▸ Work request:
If a line in the listing carries the word "console", return a copy of that line.

▸ Data excerpts:
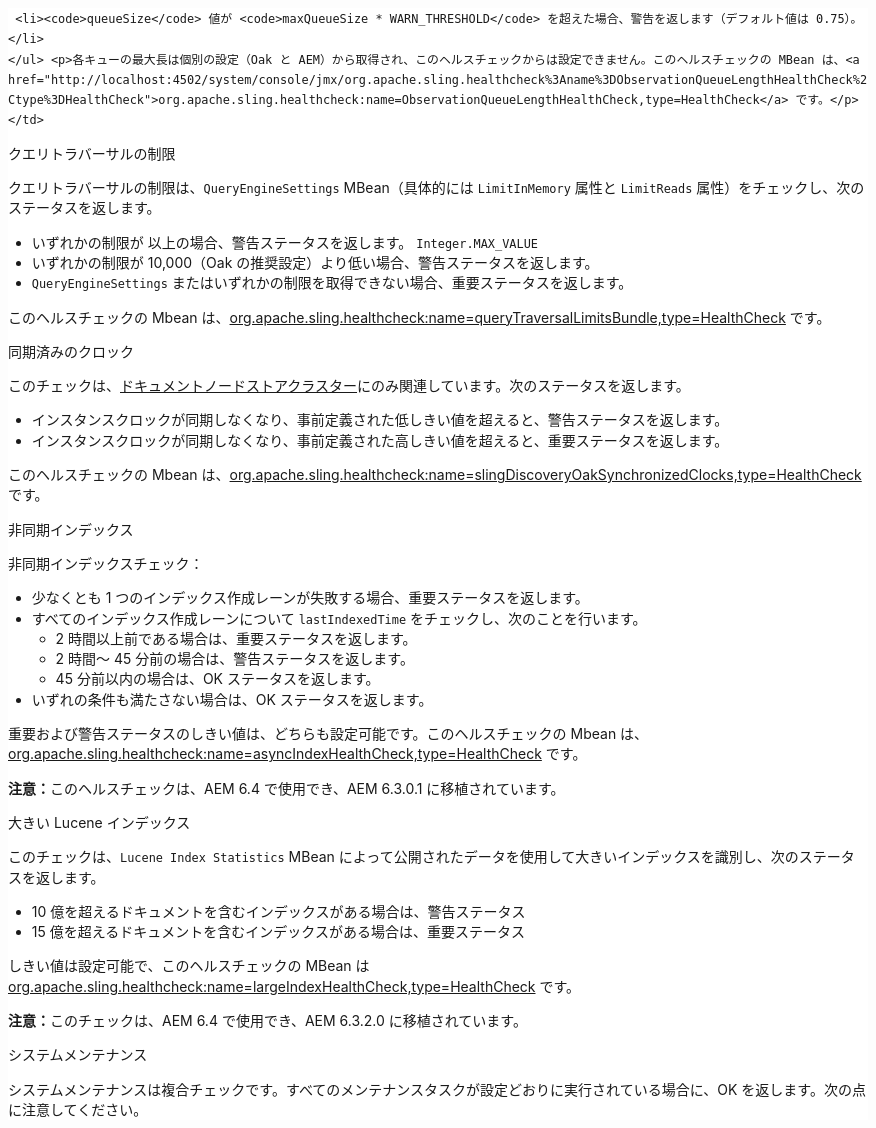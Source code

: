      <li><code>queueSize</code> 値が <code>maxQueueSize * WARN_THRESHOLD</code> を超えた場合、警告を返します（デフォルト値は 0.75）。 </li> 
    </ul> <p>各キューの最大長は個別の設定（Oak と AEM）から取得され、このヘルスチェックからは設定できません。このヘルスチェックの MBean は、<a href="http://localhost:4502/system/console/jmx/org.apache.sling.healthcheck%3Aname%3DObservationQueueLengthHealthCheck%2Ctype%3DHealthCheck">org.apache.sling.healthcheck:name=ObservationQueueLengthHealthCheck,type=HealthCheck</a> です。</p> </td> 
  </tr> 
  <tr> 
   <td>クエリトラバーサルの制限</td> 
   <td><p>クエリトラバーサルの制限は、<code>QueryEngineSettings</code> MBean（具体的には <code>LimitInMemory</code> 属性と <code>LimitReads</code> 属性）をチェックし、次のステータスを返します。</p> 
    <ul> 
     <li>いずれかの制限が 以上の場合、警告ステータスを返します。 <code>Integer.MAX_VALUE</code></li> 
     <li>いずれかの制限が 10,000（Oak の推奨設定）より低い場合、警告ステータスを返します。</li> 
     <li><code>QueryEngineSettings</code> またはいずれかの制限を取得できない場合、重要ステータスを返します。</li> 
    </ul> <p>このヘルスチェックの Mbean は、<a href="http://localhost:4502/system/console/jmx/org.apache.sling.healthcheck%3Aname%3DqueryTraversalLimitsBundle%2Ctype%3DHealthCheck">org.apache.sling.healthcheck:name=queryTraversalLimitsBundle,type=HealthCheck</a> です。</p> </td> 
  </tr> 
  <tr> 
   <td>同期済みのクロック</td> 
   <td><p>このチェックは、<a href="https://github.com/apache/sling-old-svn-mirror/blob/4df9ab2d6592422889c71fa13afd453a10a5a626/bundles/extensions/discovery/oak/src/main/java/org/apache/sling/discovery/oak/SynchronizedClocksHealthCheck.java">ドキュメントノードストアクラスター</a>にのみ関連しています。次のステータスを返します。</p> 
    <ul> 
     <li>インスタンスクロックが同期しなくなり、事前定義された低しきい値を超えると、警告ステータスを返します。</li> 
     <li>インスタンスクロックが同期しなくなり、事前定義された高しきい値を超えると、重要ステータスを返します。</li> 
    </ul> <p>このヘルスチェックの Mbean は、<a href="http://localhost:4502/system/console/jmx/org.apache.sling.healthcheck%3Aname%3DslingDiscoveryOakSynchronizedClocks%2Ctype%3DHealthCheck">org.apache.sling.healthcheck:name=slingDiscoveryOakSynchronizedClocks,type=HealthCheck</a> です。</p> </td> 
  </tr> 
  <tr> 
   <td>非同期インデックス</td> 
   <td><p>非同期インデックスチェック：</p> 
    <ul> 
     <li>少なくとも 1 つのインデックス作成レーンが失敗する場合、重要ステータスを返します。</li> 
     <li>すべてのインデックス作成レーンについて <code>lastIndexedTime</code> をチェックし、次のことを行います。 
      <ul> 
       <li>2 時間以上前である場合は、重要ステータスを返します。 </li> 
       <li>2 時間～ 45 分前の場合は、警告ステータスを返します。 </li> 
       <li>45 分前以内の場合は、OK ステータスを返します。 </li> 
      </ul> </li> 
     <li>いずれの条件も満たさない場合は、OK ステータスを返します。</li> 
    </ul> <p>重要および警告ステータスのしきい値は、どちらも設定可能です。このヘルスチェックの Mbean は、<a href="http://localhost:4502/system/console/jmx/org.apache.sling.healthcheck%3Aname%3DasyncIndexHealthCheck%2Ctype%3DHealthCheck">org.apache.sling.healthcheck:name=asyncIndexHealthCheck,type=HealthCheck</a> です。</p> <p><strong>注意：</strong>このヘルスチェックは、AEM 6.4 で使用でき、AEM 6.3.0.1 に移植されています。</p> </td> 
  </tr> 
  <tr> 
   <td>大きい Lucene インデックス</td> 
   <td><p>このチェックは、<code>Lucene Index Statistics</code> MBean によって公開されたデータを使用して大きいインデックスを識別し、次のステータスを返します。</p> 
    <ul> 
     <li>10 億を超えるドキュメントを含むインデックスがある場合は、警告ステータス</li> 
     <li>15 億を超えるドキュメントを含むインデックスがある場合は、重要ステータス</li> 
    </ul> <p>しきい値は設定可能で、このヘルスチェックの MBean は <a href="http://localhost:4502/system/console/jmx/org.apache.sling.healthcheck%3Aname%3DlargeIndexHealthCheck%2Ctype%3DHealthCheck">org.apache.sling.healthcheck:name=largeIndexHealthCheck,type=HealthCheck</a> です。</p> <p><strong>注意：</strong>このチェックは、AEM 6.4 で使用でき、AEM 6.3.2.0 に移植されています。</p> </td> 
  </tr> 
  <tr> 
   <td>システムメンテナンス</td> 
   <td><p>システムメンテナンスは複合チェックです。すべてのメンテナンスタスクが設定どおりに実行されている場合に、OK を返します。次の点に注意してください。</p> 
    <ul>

▸ Response below:
    </ul> <p>各キューの最大長は個別の設定（Oak と AEM）から取得され、このヘルスチェックからは設定できません。このヘルスチェックの MBean は、<a href="http://localhost:4502/system/console/jmx/org.apache.sling.healthcheck%3Aname%3DObservationQueueLengthHealthCheck%2Ctype%3DHealthCheck">org.apache.sling.healthcheck:name=ObservationQueueLengthHealthCheck,type=HealthCheck</a> です。</p> </td> 
    </ul> <p>このヘルスチェックの Mbean は、<a href="http://localhost:4502/system/console/jmx/org.apache.sling.healthcheck%3Aname%3DqueryTraversalLimitsBundle%2Ctype%3DHealthCheck">org.apache.sling.healthcheck:name=queryTraversalLimitsBundle,type=HealthCheck</a> です。</p> </td> 
    </ul> <p>このヘルスチェックの Mbean は、<a href="http://localhost:4502/system/console/jmx/org.apache.sling.healthcheck%3Aname%3DslingDiscoveryOakSynchronizedClocks%2Ctype%3DHealthCheck">org.apache.sling.healthcheck:name=slingDiscoveryOakSynchronizedClocks,type=HealthCheck</a> です。</p> </td> 
    </ul> <p>重要および警告ステータスのしきい値は、どちらも設定可能です。このヘルスチェックの Mbean は、<a href="http://localhost:4502/system/console/jmx/org.apache.sling.healthcheck%3Aname%3DasyncIndexHealthCheck%2Ctype%3DHealthCheck">org.apache.sling.healthcheck:name=asyncIndexHealthCheck,type=HealthCheck</a> です。</p> <p><strong>注意：</strong>このヘルスチェックは、AEM 6.4 で使用でき、AEM 6.3.0.1 に移植されています。</p> </td> 
    </ul> <p>しきい値は設定可能で、このヘルスチェックの MBean は <a href="http://localhost:4502/system/console/jmx/org.apache.sling.healthcheck%3Aname%3DlargeIndexHealthCheck%2Ctype%3DHealthCheck">org.apache.sling.healthcheck:name=largeIndexHealthCheck,type=HealthCheck</a> です。</p> <p><strong>注意：</strong>このチェックは、AEM 6.4 で使用でき、AEM 6.3.2.0 に移植されています。</p> </td> 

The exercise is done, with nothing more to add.